EchoStar Communications CEO Charlie Ergen Friday touted quality over quantity when it comes to HDTV content.
During a second-quarter conference call, analysts asked Ergen about DirecTV’s coming HDTV expansion, which will translate to 70 channels by the end of the third quarter and 100 HD channels by the end of the year.
Ergen said he didn’t think it’s so important to have 70 or even 100 HD channels, although he noted that Dish Network has 50, so much as having something that people want to watch.
“There’s not 100 channels of HD that I would watch,” he said, while at one point also conceding that 100 HD offerings “is a good round number to get people excited.”

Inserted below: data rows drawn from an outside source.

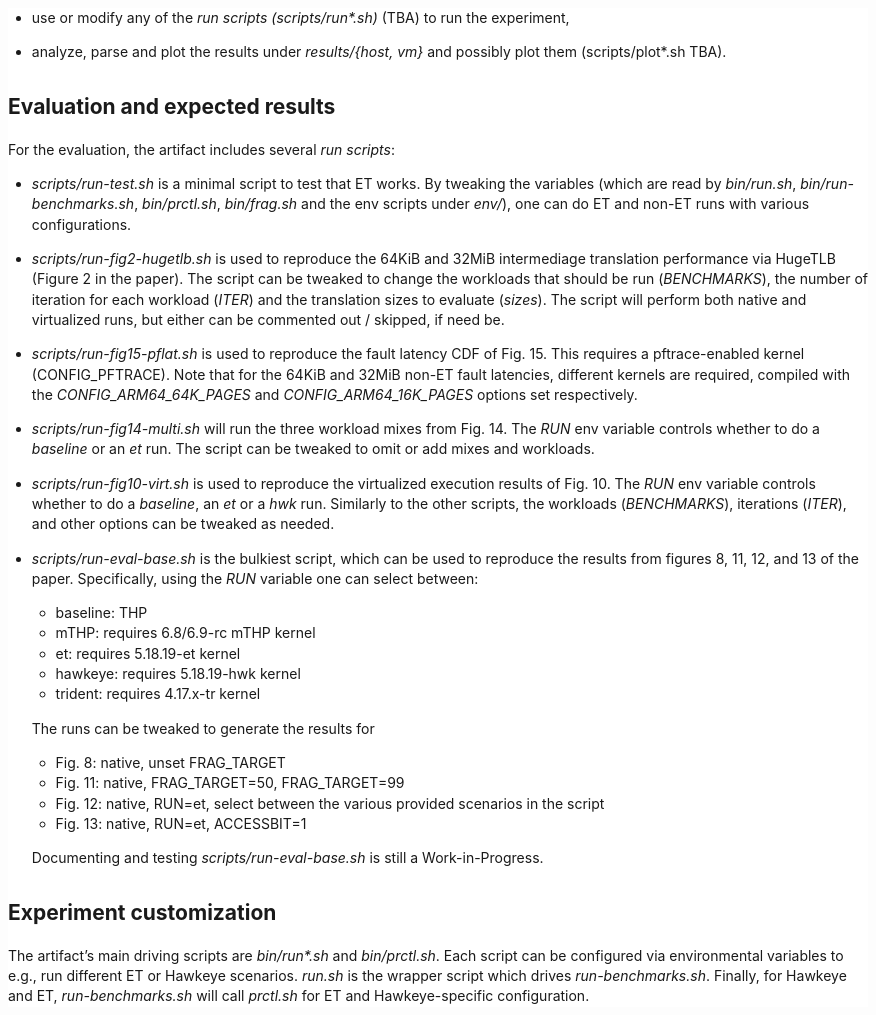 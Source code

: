 -   use or modify any of the *run scripts (scripts/run\*.sh)* (TBA) to
    run the experiment,

-   analyze, parse and plot the results under *results/{host, vm}* and possibly plot them
    (scripts/plot\*.sh TBA).

## Evaluation and expected results

For the evaluation, the artifact includes several *run scripts*:

- *scripts/run-test.sh* is a minimal script to test that ET works. By tweaking the variables (which are read by *bin/run.sh*, *bin/run-benchmarks.sh*, *bin/prctl.sh*, *bin/frag.sh* and the env scripts under *env/*), one can do ET and non-ET runs with various configurations.

- *scripts/run-fig2-hugetlb.sh* is used to reproduce the 64KiB and 32MiB intermediage translation performance via HugeTLB (Figure 2 in the paper). The script can be tweaked to change the workloads that should be run (*BENCHMARKS*), the number of iteration for each workload (*ITER*) and the translation sizes to evaluate (*sizes*). The script will perform both native and virtualized runs, but either can be commented out / skipped, if need be.

- *scripts/run-fig15-pflat.sh* is used to reproduce the fault latency CDF of Fig. 15. This requires a pftrace-enabled kernel (CONFIG_PFTRACE). Note that for the 64KiB and 32MiB non-ET fault latencies, different kernels are required, compiled with the *CONFIG_ARM64_64K_PAGES* and *CONFIG_ARM64_16K_PAGES* options set respectively.

- *scripts/run-fig14-multi.sh* will run the three workload mixes from Fig. 14. The *RUN* env variable controls whether to do a *baseline* or an *et* run. The script can be tweaked to omit or add mixes and workloads.

- *scripts/run-fig10-virt.sh* is used to reproduce the virtualized execution results of Fig. 10.  The *RUN* env variable controls whether to do a *baseline*, an *et* or a *hwk* run. Similarly to the other scripts, the workloads (*BENCHMARKS*), iterations (*ITER*), and other options can be tweaked as needed.

- *scripts/run-eval-base.sh* is the bulkiest script, which can be used to reproduce the results from figures 8, 11, 12, and 13 of the paper. Specifically, using the *RUN* variable one can select between:
  * baseline:  THP
  * mTHP: requires 6.8/6.9-rc mTHP kernel
  * et: requires 5.18.19-et kernel
  * hawkeye: requires 5.18.19-hwk kernel
  * trident: requires 4.17.x-tr kernel

  The runs can be tweaked to generate the results for
  * Fig. 8: native, unset FRAG_TARGET
  * Fig. 11: native, FRAG_TARGET=50, FRAG_TARGET=99
  * Fig. 12: native, RUN=et, select between the various provided scenarios in the script
  * Fig. 13: native, RUN=et, ACCESSBIT=1

  Documenting and testing *scripts/run-eval-base.sh* is still a Work-in-Progress.

## Experiment customization

The artifact’s main driving scripts are *bin/run\*.sh* and
*bin/prctl.sh*. Each script can be configured via environmental
variables to e.g., run different ET or Hawkeye scenarios. *run.sh* is
the wrapper script which drives *run-benchmarks.sh*. Finally, for
Hawkeye and ET, *run-benchmarks.sh* will call *prctl.sh* for ET and
Hawkeye-specific configuration.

In essence, Ergen was being asked to reply to remarks that DirecTV CEO Chase Carey made Thursday to analysts about his company’s expanded HDTV offering.
“More is more … I think there’s a magic to having a unique volume,” Carey said. “I think there is a critical mass that is important.”
EchoStar also disclosed Friday that it had won a second victory this week in terms of a pending patent-infringement case, this one involving a suit filed by software provider Forgent Networks. On Thursday a Texas judge denied a motion by Forgent for a new trial and awarded EchoStar $90,000 in court costs, reaffirming a jury verdict handed down in May. That verdict deemed invalid a patent Forgent accused EchoStar of violating.
DirecTV and several cable companies settled with Forgent for $28 million before trial, according to EchoStar.
In a 10-Q filed this week, EchoStar also reported favorable news related to a patent-infringement claims lodged against it by TiVo.
Back in April 2006 a Texas jury found that some of EchoStar’s digital video recorders had infringed on a patent held by TiVo. EchoStar, parent of Dish Network, has set aside $94 million to cover that judgment and interest. An appeals court stayed that verdict in October, permitting EchoStar to continue to provide DVR service while it appeals the jury verdict.
Now, EchoStar said that on July 30 the Patent and Trademark Office issued a “final office action” that “rejected as invalid all of the hardware claims that TiVo asserted against us at trial and which the jury found we had infringed.”
According to the securities filing, the patent office didn’t reject the infringement claims, related to hardware, against EchoStar that TiVo had made at trial. TiVo can appeal the “final action” by the patent office, according to EchoStar.
News of the patent-infringement cases emerged as EchoStar was reporting its second-quarter earnings. The satellite provider gained 170,000 subscribers in the second quarter, down from 195,000 subscribers in the year-ago quarter. EchoStar now has 13.9 million subscribers, moving ahead of Time Warner Cable to become the third largest pay-TV provider, behind Comcast and DirecTV.
In a conference call with analysts, Ergen cited the more competitive environment -- with cable’s successful triple play, the telco’s video plays, and the housing slowdown – as helping to put a crunch on subscriber gains.